* Task data:
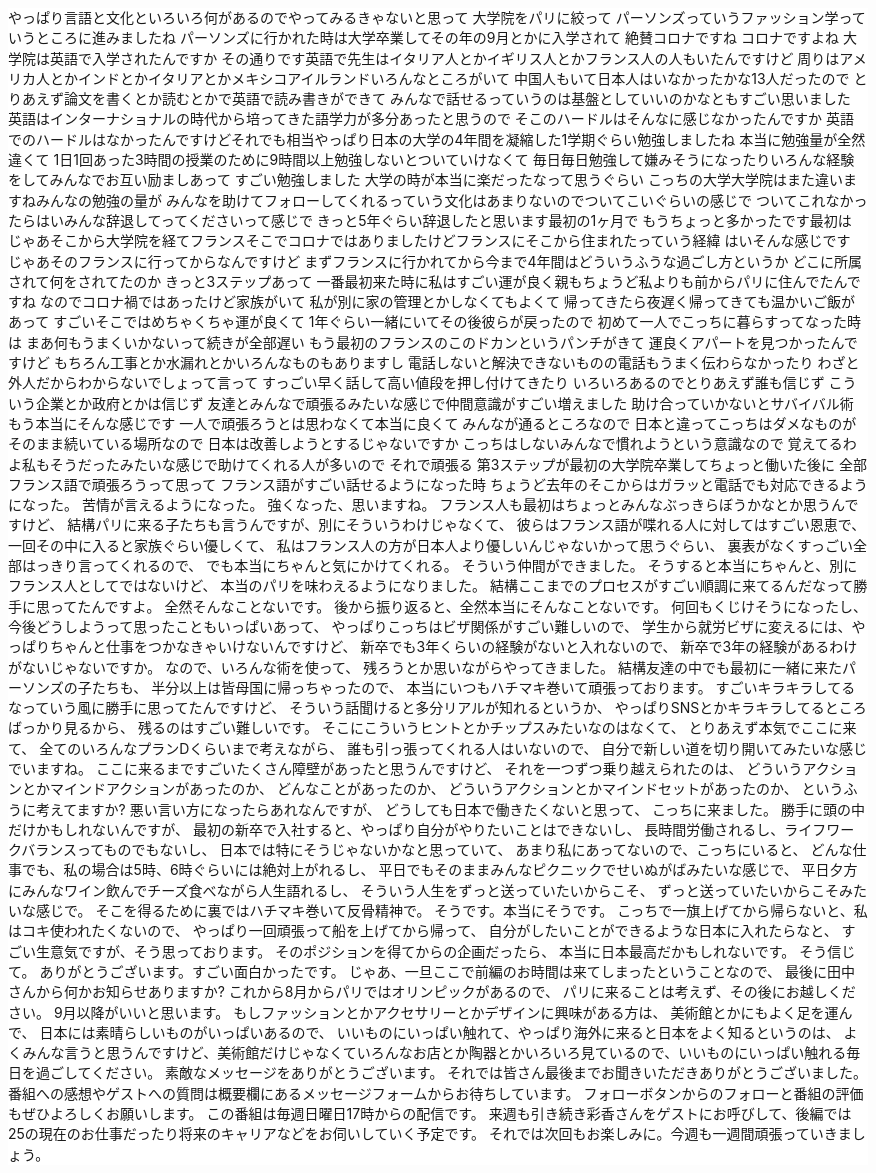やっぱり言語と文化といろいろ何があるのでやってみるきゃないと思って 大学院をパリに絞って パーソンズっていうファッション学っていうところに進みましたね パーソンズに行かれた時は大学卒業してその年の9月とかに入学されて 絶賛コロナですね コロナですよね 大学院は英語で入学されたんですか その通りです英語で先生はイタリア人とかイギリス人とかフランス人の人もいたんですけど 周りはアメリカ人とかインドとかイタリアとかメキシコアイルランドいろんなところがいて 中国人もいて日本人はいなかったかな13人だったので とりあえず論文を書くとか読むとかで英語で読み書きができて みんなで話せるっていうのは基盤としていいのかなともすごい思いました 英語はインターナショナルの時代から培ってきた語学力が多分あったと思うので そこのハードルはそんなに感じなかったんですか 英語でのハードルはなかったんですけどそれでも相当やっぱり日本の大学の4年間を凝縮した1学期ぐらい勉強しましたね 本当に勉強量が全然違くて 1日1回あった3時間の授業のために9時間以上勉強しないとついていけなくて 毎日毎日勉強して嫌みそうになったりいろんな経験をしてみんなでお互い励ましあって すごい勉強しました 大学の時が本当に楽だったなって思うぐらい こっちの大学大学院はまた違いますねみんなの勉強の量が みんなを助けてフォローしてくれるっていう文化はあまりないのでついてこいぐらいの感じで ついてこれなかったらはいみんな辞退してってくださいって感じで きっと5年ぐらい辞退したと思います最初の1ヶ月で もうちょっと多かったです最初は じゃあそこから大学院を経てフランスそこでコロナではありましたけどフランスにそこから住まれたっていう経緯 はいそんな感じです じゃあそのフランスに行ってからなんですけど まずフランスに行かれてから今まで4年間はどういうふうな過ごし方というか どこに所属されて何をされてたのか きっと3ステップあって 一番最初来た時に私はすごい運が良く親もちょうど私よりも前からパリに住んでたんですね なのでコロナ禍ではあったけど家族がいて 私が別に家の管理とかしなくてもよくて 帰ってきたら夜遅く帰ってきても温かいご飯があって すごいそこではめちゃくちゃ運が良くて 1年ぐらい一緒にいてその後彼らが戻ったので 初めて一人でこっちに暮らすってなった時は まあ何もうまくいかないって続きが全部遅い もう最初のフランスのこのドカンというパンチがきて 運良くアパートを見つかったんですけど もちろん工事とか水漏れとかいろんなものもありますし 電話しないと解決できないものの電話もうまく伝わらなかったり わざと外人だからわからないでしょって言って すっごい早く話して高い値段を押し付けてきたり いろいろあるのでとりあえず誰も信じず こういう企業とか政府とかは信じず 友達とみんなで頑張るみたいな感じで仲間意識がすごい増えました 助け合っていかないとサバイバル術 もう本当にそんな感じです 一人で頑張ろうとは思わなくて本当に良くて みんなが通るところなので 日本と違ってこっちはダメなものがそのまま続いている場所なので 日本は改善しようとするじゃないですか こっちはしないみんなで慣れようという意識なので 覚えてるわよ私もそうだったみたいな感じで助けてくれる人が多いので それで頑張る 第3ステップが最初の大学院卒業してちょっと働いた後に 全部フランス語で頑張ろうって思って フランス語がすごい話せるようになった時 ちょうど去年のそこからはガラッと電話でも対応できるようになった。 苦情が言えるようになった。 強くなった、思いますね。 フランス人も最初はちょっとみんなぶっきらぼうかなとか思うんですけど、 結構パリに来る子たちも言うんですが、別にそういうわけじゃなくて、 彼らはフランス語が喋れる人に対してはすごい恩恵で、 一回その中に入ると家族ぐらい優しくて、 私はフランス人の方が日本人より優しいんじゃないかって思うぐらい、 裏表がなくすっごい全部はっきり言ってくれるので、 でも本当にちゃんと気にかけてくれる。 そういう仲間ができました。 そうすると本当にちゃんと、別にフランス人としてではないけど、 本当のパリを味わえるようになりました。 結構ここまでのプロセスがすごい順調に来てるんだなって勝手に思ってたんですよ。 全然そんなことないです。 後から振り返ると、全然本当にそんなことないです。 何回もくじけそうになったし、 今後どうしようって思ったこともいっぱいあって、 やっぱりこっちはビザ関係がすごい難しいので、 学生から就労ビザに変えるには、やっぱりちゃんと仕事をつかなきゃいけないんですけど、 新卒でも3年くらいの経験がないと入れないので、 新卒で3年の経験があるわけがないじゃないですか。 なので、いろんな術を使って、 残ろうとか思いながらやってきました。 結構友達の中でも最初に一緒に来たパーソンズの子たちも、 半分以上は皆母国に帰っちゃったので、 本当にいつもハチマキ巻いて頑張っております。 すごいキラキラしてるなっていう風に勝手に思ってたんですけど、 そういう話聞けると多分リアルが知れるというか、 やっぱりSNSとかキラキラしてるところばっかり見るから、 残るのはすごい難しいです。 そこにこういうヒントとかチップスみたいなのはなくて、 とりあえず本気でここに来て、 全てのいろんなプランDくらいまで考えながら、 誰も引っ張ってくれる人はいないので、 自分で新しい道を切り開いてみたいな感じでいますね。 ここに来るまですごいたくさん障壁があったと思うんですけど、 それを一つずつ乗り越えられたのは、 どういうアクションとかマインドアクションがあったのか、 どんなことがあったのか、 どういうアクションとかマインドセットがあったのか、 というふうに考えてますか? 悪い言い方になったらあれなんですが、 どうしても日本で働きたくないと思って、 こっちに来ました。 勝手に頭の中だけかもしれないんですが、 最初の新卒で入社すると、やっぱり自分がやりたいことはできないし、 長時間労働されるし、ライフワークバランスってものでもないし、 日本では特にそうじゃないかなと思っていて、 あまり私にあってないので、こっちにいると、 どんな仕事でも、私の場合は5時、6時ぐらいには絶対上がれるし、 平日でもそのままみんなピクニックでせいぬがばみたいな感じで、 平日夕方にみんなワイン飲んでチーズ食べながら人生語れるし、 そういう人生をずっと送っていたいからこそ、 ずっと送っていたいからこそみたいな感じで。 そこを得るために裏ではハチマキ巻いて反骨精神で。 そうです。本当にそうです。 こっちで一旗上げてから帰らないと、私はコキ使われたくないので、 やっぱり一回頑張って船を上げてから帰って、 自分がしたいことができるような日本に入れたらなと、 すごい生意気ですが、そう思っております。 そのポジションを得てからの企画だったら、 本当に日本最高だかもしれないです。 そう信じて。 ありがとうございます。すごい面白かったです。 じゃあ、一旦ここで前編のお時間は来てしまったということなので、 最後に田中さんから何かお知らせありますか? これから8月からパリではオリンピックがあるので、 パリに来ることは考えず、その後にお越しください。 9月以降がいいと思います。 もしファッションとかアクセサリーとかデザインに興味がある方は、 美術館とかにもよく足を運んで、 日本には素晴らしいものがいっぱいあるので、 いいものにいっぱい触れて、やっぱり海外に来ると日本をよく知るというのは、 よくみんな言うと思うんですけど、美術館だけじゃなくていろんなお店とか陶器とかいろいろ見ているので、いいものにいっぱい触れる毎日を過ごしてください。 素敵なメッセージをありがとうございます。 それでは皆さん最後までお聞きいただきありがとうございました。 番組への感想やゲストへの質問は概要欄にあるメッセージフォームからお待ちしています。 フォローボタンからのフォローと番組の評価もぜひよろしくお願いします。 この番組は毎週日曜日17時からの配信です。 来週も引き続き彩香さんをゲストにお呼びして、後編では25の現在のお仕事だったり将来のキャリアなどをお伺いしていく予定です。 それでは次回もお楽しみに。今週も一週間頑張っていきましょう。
---
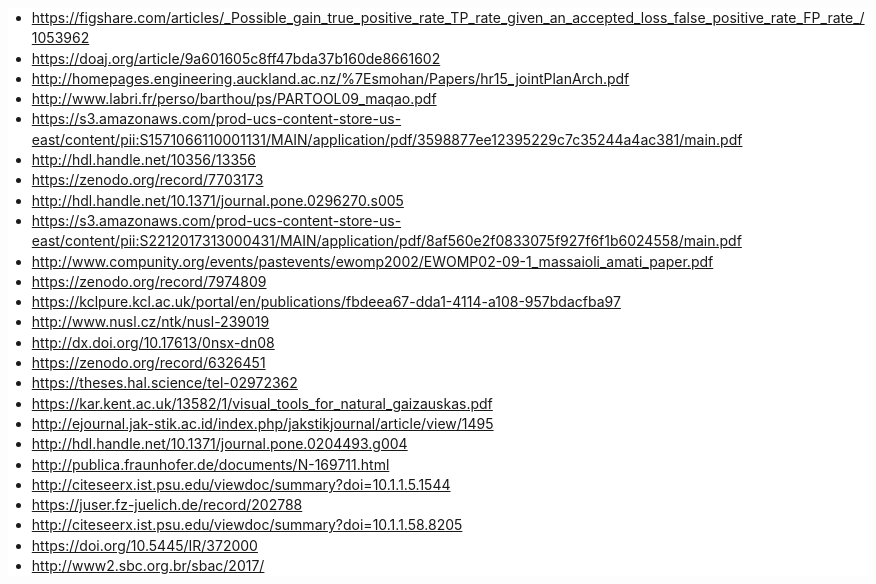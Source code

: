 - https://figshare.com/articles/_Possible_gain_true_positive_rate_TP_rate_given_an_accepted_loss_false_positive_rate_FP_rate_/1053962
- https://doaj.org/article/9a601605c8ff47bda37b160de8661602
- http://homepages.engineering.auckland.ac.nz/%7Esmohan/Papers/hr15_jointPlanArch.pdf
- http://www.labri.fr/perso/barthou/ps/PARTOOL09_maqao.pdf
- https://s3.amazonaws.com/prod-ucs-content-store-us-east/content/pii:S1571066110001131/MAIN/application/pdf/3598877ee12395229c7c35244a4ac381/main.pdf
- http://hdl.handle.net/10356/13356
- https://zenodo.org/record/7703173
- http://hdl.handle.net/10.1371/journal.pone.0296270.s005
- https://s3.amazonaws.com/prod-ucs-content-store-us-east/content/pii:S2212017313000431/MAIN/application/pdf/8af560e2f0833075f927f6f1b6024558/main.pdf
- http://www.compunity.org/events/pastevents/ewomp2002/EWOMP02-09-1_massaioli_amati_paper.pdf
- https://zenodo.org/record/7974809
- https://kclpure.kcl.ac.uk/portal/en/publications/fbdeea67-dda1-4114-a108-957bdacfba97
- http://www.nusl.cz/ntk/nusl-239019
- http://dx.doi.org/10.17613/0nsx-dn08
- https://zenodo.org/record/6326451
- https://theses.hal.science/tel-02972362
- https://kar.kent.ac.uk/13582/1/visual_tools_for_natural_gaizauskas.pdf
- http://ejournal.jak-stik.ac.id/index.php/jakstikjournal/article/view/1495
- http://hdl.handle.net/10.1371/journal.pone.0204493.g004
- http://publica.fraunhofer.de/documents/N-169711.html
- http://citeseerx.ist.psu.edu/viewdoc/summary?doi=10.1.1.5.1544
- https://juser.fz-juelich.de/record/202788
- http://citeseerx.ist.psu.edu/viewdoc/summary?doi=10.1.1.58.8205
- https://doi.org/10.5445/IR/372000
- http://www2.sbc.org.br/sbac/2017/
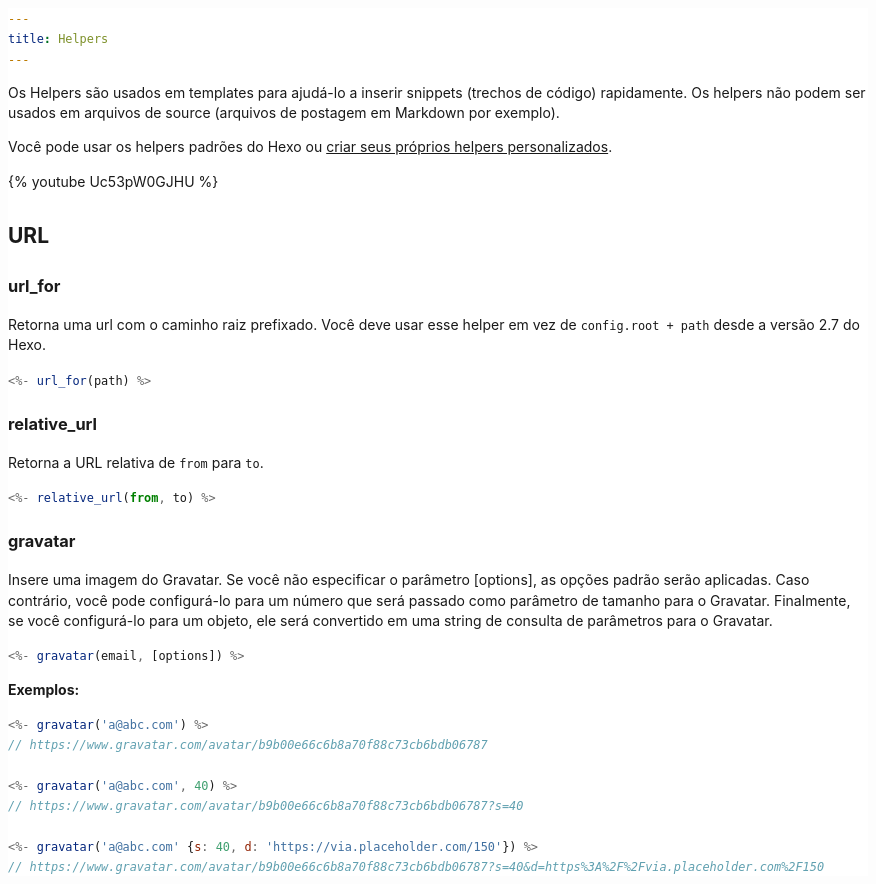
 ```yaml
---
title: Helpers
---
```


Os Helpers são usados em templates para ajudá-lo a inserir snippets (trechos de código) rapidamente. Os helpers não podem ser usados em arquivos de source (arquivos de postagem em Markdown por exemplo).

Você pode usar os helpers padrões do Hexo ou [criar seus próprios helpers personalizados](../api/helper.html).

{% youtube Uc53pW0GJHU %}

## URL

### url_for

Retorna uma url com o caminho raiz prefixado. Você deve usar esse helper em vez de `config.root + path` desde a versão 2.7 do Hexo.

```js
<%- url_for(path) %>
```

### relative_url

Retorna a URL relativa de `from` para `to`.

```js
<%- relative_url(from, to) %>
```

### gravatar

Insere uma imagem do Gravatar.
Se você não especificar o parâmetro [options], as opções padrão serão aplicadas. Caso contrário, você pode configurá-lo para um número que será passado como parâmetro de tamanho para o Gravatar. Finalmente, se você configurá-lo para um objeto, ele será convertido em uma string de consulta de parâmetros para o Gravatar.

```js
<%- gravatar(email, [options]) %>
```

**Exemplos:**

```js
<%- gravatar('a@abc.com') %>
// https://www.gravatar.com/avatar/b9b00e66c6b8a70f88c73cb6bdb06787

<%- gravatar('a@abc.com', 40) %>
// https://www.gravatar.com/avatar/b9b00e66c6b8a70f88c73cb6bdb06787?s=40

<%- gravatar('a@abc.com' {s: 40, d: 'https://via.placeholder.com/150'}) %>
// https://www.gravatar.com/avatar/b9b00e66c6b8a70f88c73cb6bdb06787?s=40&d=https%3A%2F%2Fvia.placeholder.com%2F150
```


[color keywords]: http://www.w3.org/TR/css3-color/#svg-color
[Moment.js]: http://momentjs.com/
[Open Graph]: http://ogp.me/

* Requirement: Although pictures appear among the records above, write out exactly only the lines from the one that has "- https://zenodo.org/record/6326451" through the one that has "### url_for", and leave the pictures out.

* Exercise output:
- https://zenodo.org/record/6326451
- https://theses.hal.science/tel-02972362
- https://kar.kent.ac.uk/13582/1/visual_tools_for_natural_gaizauskas.pdf
- http://ejournal.jak-stik.ac.id/index.php/jakstikjournal/article/view/1495
- http://hdl.handle.net/10.1371/journal.pone.0204493.g004
- http://publica.fraunhofer.de/documents/N-169711.html
- http://citeseerx.ist.psu.edu/viewdoc/summary?doi=10.1.1.5.1544
- https://juser.fz-juelich.de/record/202788
- http://citeseerx.ist.psu.edu/viewdoc/summary?doi=10.1.1.58.8205
- https://doi.org/10.5445/IR/372000
- http://www2.sbc.org.br/sbac/2017/
 ```yaml
---
title: Helpers
---
```


Os Helpers são usados em templates para ajudá-lo a inserir snippets (trechos de código) rapidamente. Os helpers não podem ser usados em arquivos de source (arquivos de postagem em Markdown por exemplo).

Você pode usar os helpers padrões do Hexo ou [criar seus próprios helpers personalizados](../api/helper.html).

{% youtube Uc53pW0GJHU %}

## URL

### url_for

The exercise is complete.